Chapitre XIV - Soins (2/2)
Peu à peu, Aelia se réveilla. Elle récupéra tous ses sens, ainsi que la douleur dont elle ne savait plus se séparer depuis un moment. Elle ne put empêcher un gémissement de douleur lorsqu'elle essaya de bouger. Elle repensa à ce rêve qu'elle avait fait, ou plutôt ce souvenir qu'elle venait de revivre. Sa première rencontre avec sa petite tête de linotte. Elle ne savait toujours pas si Mélody lui avait menti, ce jour-là, ou si elle aimait vraiment ses yeux gelés. Elle ne le saurait sûrement jamais ! Son amie lui manquait. Leur relation lui manquait. Malheureusement, elle ne pouvait pas se montrer gentille comme avant : elle ne pouvait pas montrer son affection, sans quoi Seth risquait de douter d'elle.
— Comment tu te sens ? murmura S en passant une main sur son front.
— Comme si je venais de heurter un bus ! railla Aelia d'une voix rocailleuse qu'elle ne se connaissait pas.

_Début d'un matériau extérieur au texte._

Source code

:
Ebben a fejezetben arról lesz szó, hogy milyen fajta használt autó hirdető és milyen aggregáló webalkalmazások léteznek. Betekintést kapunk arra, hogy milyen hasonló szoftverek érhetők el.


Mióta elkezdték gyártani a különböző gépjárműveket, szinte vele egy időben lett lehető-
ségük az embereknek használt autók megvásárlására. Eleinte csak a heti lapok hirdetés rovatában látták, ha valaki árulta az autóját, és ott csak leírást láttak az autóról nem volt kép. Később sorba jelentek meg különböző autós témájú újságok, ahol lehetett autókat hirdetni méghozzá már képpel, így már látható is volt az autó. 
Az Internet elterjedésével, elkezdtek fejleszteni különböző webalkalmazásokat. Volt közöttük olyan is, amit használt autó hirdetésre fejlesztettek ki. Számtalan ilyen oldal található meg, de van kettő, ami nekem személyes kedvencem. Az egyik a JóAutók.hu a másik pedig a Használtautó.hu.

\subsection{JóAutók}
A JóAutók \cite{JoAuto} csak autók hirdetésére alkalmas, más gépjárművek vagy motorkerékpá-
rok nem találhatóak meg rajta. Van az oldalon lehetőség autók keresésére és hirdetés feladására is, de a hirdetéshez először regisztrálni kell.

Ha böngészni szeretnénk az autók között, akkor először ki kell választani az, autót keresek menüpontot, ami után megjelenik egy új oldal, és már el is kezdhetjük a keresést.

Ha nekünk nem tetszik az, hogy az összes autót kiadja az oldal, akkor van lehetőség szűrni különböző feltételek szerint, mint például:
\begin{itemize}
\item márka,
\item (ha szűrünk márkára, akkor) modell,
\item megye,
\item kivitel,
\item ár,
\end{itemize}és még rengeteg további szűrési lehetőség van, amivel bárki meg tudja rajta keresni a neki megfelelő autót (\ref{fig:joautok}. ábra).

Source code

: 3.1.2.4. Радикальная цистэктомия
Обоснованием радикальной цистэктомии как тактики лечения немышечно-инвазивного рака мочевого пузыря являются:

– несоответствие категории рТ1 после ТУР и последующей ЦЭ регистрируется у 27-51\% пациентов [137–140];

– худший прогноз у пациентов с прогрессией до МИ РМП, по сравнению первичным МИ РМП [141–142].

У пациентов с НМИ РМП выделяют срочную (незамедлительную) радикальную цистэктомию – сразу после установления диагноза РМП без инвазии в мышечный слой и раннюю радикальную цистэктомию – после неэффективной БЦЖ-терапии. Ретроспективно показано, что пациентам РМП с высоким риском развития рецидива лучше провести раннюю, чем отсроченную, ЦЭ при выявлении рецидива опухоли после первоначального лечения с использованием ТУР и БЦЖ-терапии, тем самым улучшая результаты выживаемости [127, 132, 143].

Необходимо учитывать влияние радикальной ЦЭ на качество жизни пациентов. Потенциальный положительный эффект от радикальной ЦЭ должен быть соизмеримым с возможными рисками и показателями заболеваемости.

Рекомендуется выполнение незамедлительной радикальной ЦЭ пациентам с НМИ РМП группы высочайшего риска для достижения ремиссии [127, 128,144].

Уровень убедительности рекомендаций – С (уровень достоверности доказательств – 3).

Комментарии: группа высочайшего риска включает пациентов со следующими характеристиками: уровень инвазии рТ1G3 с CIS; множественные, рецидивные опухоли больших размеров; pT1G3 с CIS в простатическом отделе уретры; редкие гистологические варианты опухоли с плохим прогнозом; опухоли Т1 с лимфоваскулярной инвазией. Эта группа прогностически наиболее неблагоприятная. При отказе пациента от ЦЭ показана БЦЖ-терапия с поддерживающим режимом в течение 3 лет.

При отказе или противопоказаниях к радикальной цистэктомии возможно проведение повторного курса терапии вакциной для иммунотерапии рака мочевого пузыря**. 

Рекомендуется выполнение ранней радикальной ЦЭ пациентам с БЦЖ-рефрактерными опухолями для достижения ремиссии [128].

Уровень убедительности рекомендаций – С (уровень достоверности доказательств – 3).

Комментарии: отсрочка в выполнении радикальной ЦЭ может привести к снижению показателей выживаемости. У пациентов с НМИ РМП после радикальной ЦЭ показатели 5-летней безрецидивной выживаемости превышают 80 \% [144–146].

S pouffa, puis avoua qu'elle ne savait pas ce qu'était « un bus ». Aelia sourit. Quoi qu'il arrive, elle savait que tout finirait bien. S le lui avait promis. Même si quelque chose lui arrivait, la commandante protégerait Mélody. Aelia cligna des yeux plusieurs fois, avant de finir par les garder ouverts. S était penchée au-dessus d'elle. Ses iris d'un vert plus pur que de l'émeraude la fixaient avec tendresse. Son visage plutôt pâle était détendu.
— Cette vieille bibliothécaire de Daenerys, sérieusement ? grommela Aelia avec un petit rictus, consciente que l'amie de la reine se trouvait sûrement dans la même pièce. On avait pas encore assez de barjo dans la résistance ?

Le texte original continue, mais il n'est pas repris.